-- PROVIDED ENTRIES follows --
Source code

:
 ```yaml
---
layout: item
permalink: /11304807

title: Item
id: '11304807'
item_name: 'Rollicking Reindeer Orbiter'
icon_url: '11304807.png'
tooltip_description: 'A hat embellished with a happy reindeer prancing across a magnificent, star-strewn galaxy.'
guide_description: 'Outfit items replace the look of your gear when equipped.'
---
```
-- PROVIDED ENTRIES concluded --
-- PROVIDED ENTRIES follows --
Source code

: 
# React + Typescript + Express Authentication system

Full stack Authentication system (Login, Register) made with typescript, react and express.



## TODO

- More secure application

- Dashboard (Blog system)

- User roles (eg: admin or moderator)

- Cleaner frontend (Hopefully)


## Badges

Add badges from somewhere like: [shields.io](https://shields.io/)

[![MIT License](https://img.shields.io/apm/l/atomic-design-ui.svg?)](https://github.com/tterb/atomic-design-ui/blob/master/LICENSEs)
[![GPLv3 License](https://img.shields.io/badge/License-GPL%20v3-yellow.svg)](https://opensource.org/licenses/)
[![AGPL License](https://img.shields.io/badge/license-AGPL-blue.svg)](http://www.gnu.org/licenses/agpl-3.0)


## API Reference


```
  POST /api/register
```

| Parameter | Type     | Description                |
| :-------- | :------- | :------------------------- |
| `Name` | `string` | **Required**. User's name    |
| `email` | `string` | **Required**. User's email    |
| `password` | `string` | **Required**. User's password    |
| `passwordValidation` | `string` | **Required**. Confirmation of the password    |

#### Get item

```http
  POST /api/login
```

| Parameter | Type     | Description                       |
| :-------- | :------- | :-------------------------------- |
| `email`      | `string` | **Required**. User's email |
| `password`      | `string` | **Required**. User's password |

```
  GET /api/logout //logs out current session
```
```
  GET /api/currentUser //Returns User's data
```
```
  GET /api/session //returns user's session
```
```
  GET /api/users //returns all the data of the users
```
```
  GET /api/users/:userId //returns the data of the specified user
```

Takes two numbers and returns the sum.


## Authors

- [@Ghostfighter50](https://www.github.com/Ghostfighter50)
-- PROVIDED ENTRIES concluded --
-- PROVIDED ENTRIES follows --
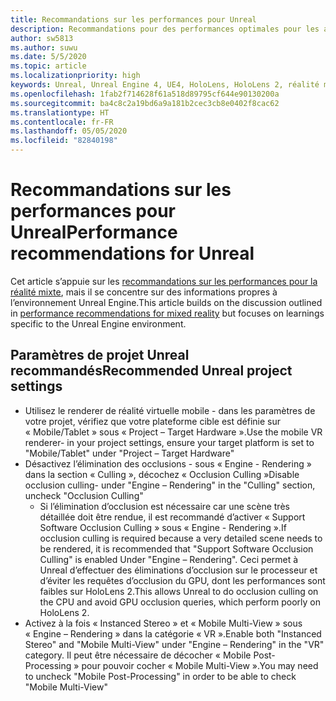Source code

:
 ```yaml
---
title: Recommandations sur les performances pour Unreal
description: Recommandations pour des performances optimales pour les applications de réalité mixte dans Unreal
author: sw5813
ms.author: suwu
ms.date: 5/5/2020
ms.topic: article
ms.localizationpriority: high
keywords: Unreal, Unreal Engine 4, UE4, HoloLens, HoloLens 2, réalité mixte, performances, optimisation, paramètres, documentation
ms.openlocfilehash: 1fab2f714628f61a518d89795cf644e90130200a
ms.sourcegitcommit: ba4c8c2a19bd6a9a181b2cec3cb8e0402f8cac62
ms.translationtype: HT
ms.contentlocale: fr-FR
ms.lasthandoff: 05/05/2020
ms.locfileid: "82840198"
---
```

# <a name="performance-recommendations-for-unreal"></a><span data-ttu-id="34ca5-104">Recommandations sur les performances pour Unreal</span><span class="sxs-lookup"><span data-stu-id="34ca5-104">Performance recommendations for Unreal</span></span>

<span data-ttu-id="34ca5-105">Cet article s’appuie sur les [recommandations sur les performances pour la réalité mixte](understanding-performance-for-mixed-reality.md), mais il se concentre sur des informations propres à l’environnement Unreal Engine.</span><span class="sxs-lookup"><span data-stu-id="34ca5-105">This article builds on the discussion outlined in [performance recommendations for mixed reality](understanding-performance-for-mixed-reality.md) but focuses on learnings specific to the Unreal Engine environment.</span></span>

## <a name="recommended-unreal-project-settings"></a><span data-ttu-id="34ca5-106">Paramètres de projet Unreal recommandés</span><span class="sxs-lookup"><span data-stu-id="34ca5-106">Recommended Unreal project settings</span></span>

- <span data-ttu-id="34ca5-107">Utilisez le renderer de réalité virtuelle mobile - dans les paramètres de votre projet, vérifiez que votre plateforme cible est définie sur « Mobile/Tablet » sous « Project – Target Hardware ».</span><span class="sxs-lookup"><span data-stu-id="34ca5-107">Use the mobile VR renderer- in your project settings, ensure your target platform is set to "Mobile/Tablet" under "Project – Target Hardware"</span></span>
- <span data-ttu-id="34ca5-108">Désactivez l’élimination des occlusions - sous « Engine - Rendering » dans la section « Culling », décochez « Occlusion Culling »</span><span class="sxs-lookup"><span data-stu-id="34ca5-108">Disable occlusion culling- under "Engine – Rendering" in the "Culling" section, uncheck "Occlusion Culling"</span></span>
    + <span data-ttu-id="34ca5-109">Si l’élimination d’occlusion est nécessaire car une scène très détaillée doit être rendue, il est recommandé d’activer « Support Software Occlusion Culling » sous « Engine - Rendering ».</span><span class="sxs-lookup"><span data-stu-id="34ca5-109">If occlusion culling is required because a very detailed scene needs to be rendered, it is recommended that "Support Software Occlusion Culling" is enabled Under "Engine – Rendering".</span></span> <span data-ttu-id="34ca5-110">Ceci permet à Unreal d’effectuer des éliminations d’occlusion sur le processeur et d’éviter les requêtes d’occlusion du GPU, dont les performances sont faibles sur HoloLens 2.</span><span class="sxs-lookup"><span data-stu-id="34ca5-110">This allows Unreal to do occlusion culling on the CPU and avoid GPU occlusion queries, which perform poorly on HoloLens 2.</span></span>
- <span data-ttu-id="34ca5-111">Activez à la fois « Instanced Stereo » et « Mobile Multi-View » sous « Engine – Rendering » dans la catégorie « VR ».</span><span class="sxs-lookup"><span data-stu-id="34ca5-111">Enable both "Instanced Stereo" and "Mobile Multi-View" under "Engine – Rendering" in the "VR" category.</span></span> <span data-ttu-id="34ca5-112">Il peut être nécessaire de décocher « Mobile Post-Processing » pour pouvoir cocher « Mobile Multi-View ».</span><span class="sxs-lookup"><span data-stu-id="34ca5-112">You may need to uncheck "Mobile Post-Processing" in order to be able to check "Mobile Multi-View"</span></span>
-- PROVIDED ENTRIES concluded --
* **WORK INSTRUCTION**:
Where the word "string" occurs in a line of the records, copy that line.

* **SOLUTION FOR THIS EXERCISE**:
| `Name` | `string` | **Required**. User's name    |
| `email` | `string` | **Required**. User's email    |
| `password` | `string` | **Required**. User's password    |
| `passwordValidation` | `string` | **Required**. Confirmation of the password    |
| `email`      | `string` | **Required**. User's email |
| `password`      | `string` | **Required**. User's password |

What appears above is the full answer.